Exercise objective
Scan the entries for lines with "shot" and say how many there are, with nothing more.

(Items from a dataset)
»»
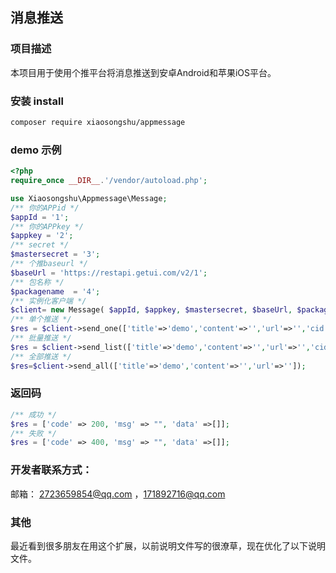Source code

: ## 消息推送

### 项目描述
本项目用于使用个推平台将消息推送到安卓Android和苹果iOS平台。
###  安装 install
```bash
composer require xiaosongshu/appmessage
```
###  demo 示例
```php
<?php
require_once __DIR__.'/vendor/autoload.php';

use Xiaosongshu\Appmessage\Message;
/** 你的APPid */
$appId = '1';
/** 你的APPkey */
$appkey = '2';
/** secret */
$mastersecret = '3';
/** 个推baseurl */
$baseUrl = 'https://restapi.getui.com/v2/1';
/** 包名称 */
$packagename  = '4';
/** 实例化客户端 */
$client= new Message( $appId, $appkey, $mastersecret, $baseUrl, $packagename);
/** 单个推送 */
$res = $client->send_one(['title'=>'demo','content'=>'','url'=>'','cid'=>'']);
/** 批量推送 */
$res = $client->send_list(['title'=>'demo','content'=>'','url'=>'','cids'=>'']);
/** 全部推送 */
$res=$client->send_all(['title'=>'demo','content'=>'','url'=>'']);
```
### 返回码
```php
/** 成功 */
$res = ['code' => 200, 'msg' => "", 'data' =>[]];
/** 失败 */
$res = ['code' => 400, 'msg' => "", 'data' =>[]];
```
### 开发者联系方式：
邮箱： 2723659854@qq.com ，171892716@qq.com

### 其他
最近看到很多朋友在用这个扩展，以前说明文件写的很潦草，现在优化了以下说明文件。

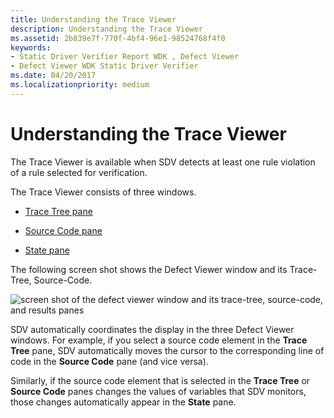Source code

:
 ```yaml
---
title: Understanding the Trace Viewer
description: Understanding the Trace Viewer
ms.assetid: 2b839e7f-770f-4bf4-96e1-98524768f4f0
keywords:
- Static Driver Verifier Report WDK , Defect Viewer
- Defect Viewer WDK Static Driver Verifier
ms.date: 04/20/2017
ms.localizationpriority: medium
---
```


# Understanding the Trace Viewer


The Trace Viewer is available when SDV detects at least one rule violation of a rule selected for verification.

The Trace Viewer consists of three windows.

-   [Trace Tree pane](trace-tree-pane.md)

-   [Source Code pane](source-code-pane.md)

-   [State pane](state-pane.md)

The following screen shot shows the Defect Viewer window and its Trace-Tree, Source-Code.

![screen shot of the defect viewer window and its trace-tree, source-code, and results panes](images/sdv-defectviewerlabeled.png)

SDV automatically coordinates the display in the three Defect Viewer windows. For example, if you select a source code element in the **Trace Tree** pane, SDV automatically moves the cursor to the corresponding line of code in the **Source Code** pane (and vice versa).

Similarly, if the source code element that is selected in the **Trace Tree** or **Source Code** panes changes the values of variables that SDV monitors, those changes automatically appear in the **State** pane.

 

 





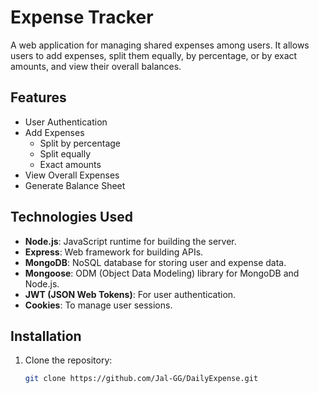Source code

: # Expense Tracker

A web application for managing shared expenses among users. It allows users to add expenses, split them equally, by percentage, or by exact amounts, and view their overall balances.

## Features

- User Authentication
- Add Expenses
  - Split by percentage
  - Split equally
  - Exact amounts
- View Overall Expenses
- Generate Balance Sheet

## Technologies Used

- **Node.js**: JavaScript runtime for building the server.
- **Express**: Web framework for building APIs.
- **MongoDB**: NoSQL database for storing user and expense data.
- **Mongoose**: ODM (Object Data Modeling) library for MongoDB and Node.js.
- **JWT (JSON Web Tokens)**: For user authentication.
- **Cookies**: To manage user sessions.

## Installation

1. Clone the repository:

   ```bash
   git clone https://github.com/Jal-GG/DailyExpense.git
   ```
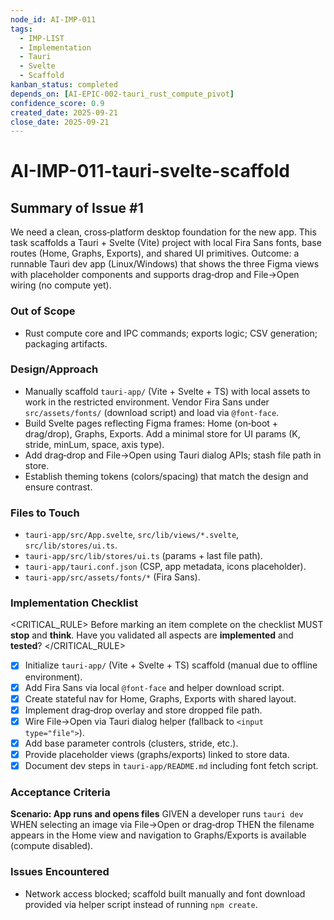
 ```yaml
---
node_id: AI-IMP-011
tags:
  - IMP-LIST
  - Implementation
  - Tauri
  - Svelte
  - Scaffold
kanban_status: completed
depends_on: [AI-EPIC-002-tauri_rust_compute_pivot]
confidence_score: 0.9
created_date: 2025-09-21
close_date: 2025-09-21
--- 
```


# AI-IMP-011-tauri-svelte-scaffold

## Summary of Issue #1
We need a clean, cross‑platform desktop foundation for the new app. This task scaffolds a Tauri + Svelte (Vite) project with local Fira Sans fonts, base routes (Home, Graphs, Exports), and shared UI primitives. Outcome: a runnable Tauri dev app (Linux/Windows) that shows the three Figma views with placeholder components and supports drag‑drop and File→Open wiring (no compute yet).

### Out of Scope 
- Rust compute core and IPC commands; exports logic; CSV generation; packaging artifacts.

### Design/Approach  
- Manually scaffold `tauri-app/` (Vite + Svelte + TS) with local assets to work in the restricted environment. Vendor Fira Sans under `src/assets/fonts/` (download script) and load via `@font-face`.
- Build Svelte pages reflecting Figma frames: Home (on‑boot + drag/drop), Graphs, Exports. Add a minimal store for UI params (K, stride, minLum, space, axis type).
- Add drag‑drop and File→Open using Tauri dialog APIs; stash file path in store.
- Establish theming tokens (colors/spacing) that match the design and ensure contrast.

### Files to Touch
- `tauri-app/src/App.svelte`, `src/lib/views/*.svelte`, `src/lib/stores/ui.ts`.
- `tauri-app/src/lib/stores/ui.ts` (params + last file path).
- `tauri-app/tauri.conf.json` (CSP, app metadata, icons placeholder).
- `tauri-app/src/assets/fonts/*` (Fira Sans).

### Implementation Checklist

<CRITICAL_RULE>
Before marking an item complete on the checklist MUST **stop** and **think**. Have you validated all aspects are **implemented** and **tested**? 
</CRITICAL_RULE> 

- [x] Initialize `tauri-app/` (Vite + Svelte + TS) scaffold (manual due to offline environment).
- [x] Add Fira Sans via local `@font-face` and helper download script.
- [x] Create stateful nav for Home, Graphs, Exports with shared layout.
- [x] Implement drag‑drop overlay and store dropped file path.
- [x] Wire File→Open via Tauri dialog helper (fallback to `<input type="file">`).
- [x] Add base parameter controls (clusters, stride, etc.).
- [x] Provide placeholder views (graphs/exports) linked to store data.
- [x] Document dev steps in `tauri-app/README.md` including font fetch script.

### Acceptance Criteria
**Scenario: App runs and opens files**
GIVEN a developer runs `tauri dev`
WHEN selecting an image via File→Open or drag‑drop
THEN the filename appears in the Home view and navigation to Graphs/Exports is available (compute disabled).

### Issues Encountered 
- Network access blocked; scaffold built manually and font download provided via helper script instead of running `npm create`. 
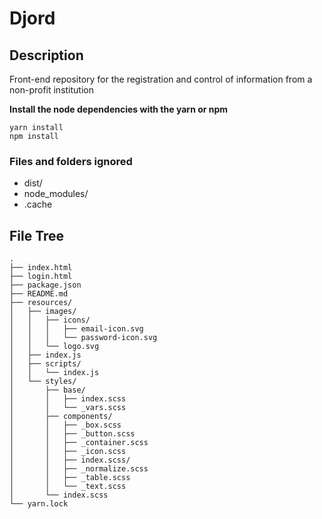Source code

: # Djord

## Description
Front-end repository for the registration and control of information from a non-profit institution

**Install the node dependencies with the yarn or npm**
``` 
yarn install
npm install
```


### Files and folders ignored
- dist/
- node_modules/
- .cache

## File Tree
```
.
├── index.html
├── login.html
├── package.json
├── README.md
├── resources/
│   ├── images/
│   │   ├── icons/
│   │   │   ├── email-icon.svg
│   │   │   └── password-icon.svg
│   │   └── logo.svg
│   ├── index.js
│   ├── scripts/
│   │   └── index.js
│   └── styles/
│       ├── base/
│       │   ├── index.scss
│       │   └── _vars.scss
│       ├── components/
│       │   ├── _box.scss
│       │   ├── _button.scss
│       │   ├── _container.scss
│       │   ├── _icon.scss
│       │   ├── index.scss/
│       │   ├── _normalize.scss
│       │   ├── _table.scss
│       │   └── _text.scss
│       └── index.scss
└── yarn.lock
```
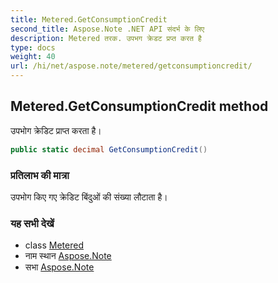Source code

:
 ```yaml
---
title: Metered.GetConsumptionCredit
second_title: Aspose.Note .NET API संदर्भ के लिए
description: Metered तरक. उपभग क्रेडट प्रप्त करत है
type: docs
weight: 40
url: /hi/net/aspose.note/metered/getconsumptioncredit/
---
```

## Metered.GetConsumptionCredit method

उपभोग क्रेडिट प्राप्त करता है।

```csharp
public static decimal GetConsumptionCredit()
```

### प्रतिलाभ की मात्रा

उपभोग किए गए क्रेडिट बिंदुओं की संख्या लौटाता है।

### यह सभी देखें

* class [Metered](../)
* नाम स्थान [Aspose.Note](../../metered/)
* सभा [Aspose.Note](../../../)


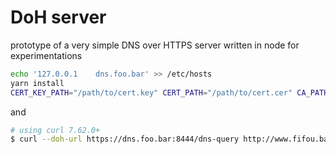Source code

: # DoH server

prototype of a very simple DNS over HTTPS server written in node for experimentations

```sh
echo '127.0.0.1    dns.foo.bar' >> /etc/hosts
yarn install
CERT_KEY_PATH="/path/to/cert.key" CERT_PATH="/path/to/cert.cer" CA_PATH="/path/to/ca/cert.cer" yarn start
```
and 

```sh
# using curl 7.62.0+
$ curl --doh-url https://dns.foo.bar:8444/dns-query http://www.fifou.bar:8888
```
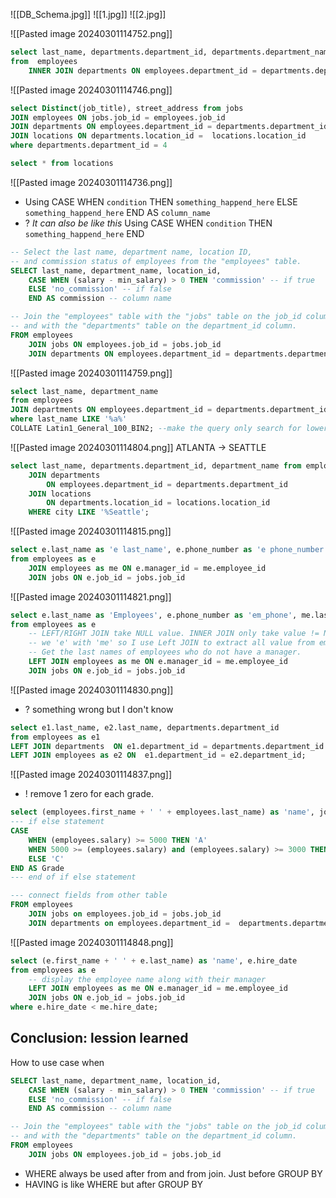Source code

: ![[DB_Schema.jpg]]
![[1.jpg]]
![[2.jpg]]

![[Pasted image 20240301114752.png]]
```sql
select last_name, departments.department_id, departments.department_name
from  employees
    INNER JOIN departments ON employees.department_id = departments.department_id;
```
![[Pasted image 20240301114746.png]]
```sql
select Distinct(job_title), street_address from jobs
JOIN employees ON jobs.job_id = employees.job_id
JOIN departments ON employees.department_id = departments.department_id
JOIN locations ON departments.location_id =  locations.location_id  
where departments.department_id = 4

select * from locations
```
![[Pasted image 20240301114736.png]]
+ Using CASE WHEN `condition` THEN `something_happend_here` ELSE `something_happend_here` END AS `column_name`
+ ? *It can also be like this* Using CASE WHEN `condition` THEN `something_happend_here` END 
```sql
-- Select the last name, department name, location ID,
-- and commission status of employees from the "employees" table.
SELECT last_name, department_name, location_id,
    CASE WHEN (salary - min_salary) > 0 THEN 'commission' -- if true  
    ELSE 'no_commission' -- if false
    END AS commission -- column name

-- Join the "employees" table with the "jobs" table on the job_id column
-- and with the "departments" table on the department_id column.
FROM employees
    JOIN jobs ON employees.job_id = jobs.job_id
    JOIN departments ON employees.department_id = departments.department_id;
```
![[Pasted image 20240301114759.png]]
```sql
select last_name, department_name
from employees
JOIN departments ON employees.department_id = departments.department_id
where last_name LIKE '%a%'
COLLATE Latin1_General_100_BIN2; --make the query only search for lowercase a
```
![[Pasted image 20240301114804.png]]
ATLANTA -> SEATTLE
```sql
select last_name, departments.department_id, department_name from employees
    JOIN departments
        ON employees.department_id = departments.department_id
    JOIN locations
        ON departments.location_id = locations.location_id
    WHERE city LIKE '%Seattle';
```
![[Pasted image 20240301114815.png]]
```sql
select e.last_name as 'e last_name', e.phone_number as 'e phone_number', me.last_name as 'me last_name', me.phone_number as 'me phone_number'
from employees as e
    JOIN employees as me ON e.manager_id = me.employee_id 
    JOIN jobs ON e.job_id = jobs.job_id
```
![[Pasted image 20240301114821.png]]
```sql
select e.last_name as 'Employees', e.phone_number as 'em_phone', me.last_name as 'Manager', me.phone_number as 'ma_phone'
from employees as e
    -- LEFT/RIGHT JOIN take NULL value. INNER JOIN only take value != NULL
    -- we 'e' with 'me' so I use Left JOIN to extract all value from employees 
    -- Get the last names of employees who do not have a manager.
    LEFT JOIN employees as me ON e.manager_id = me.employee_id 
    JOIN jobs ON e.job_id = jobs.job_id
```
![[Pasted image 20240301114830.png]]
+ ? something wrong but I don't know
```sql
select e1.last_name, e2.last_name, departments.department_id 
from employees as e1
LEFT JOIN departments  ON e1.department_id = departments.department_id
LEFT JOIN employees as e2 ON  e1.department_id = e2.department_id;

```
![[Pasted image 20240301114837.png]]
+ ! remove 1 zero for each grade.
```sql
select (employees.first_name + ' ' + employees.last_name) as 'name', jobs.job_title, departments.department_name, employees.salary,
--- if else statement
CASE 
    WHEN (employees.salary) >= 5000 THEN 'A'
    WHEN 5000 >= (employees.salary) and (employees.salary) >= 3000 THEN 'B'
    ELSE 'C'
END AS Grade
--- end of if else statement

--- connect fields from other table
FROM employees
    JOIN jobs on employees.job_id = jobs.job_id
    JOIN departments on employees.department_id =  departments.department_id ;
```
![[Pasted image 20240301114848.png]]
```sql
select (e.first_name + ' ' + e.last_name) as 'name', e.hire_date
from employees as e
    -- display the employee name along with their manager
    LEFT JOIN employees as me ON e.manager_id = me.employee_id 
    JOIN jobs ON e.job_id = jobs.job_id
where e.hire_date < me.hire_date;
```


## Conclusion: lession learned
How to use case when
```sql
SELECT last_name, department_name, location_id,
    CASE WHEN (salary - min_salary) > 0 THEN 'commission' -- if true  
    ELSE 'no_commission' -- if false
    END AS commission -- column name

-- Join the "employees" table with the "jobs" table on the job_id column
-- and with the "departments" table on the department_id column.
FROM employees
    JOIN jobs ON employees.job_id = jobs.job_id
```

+ WHERE always be used after from and from join. Just before GROUP BY
+ HAVING is like WHERE but after GROUP BY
««
Result of the exercise
2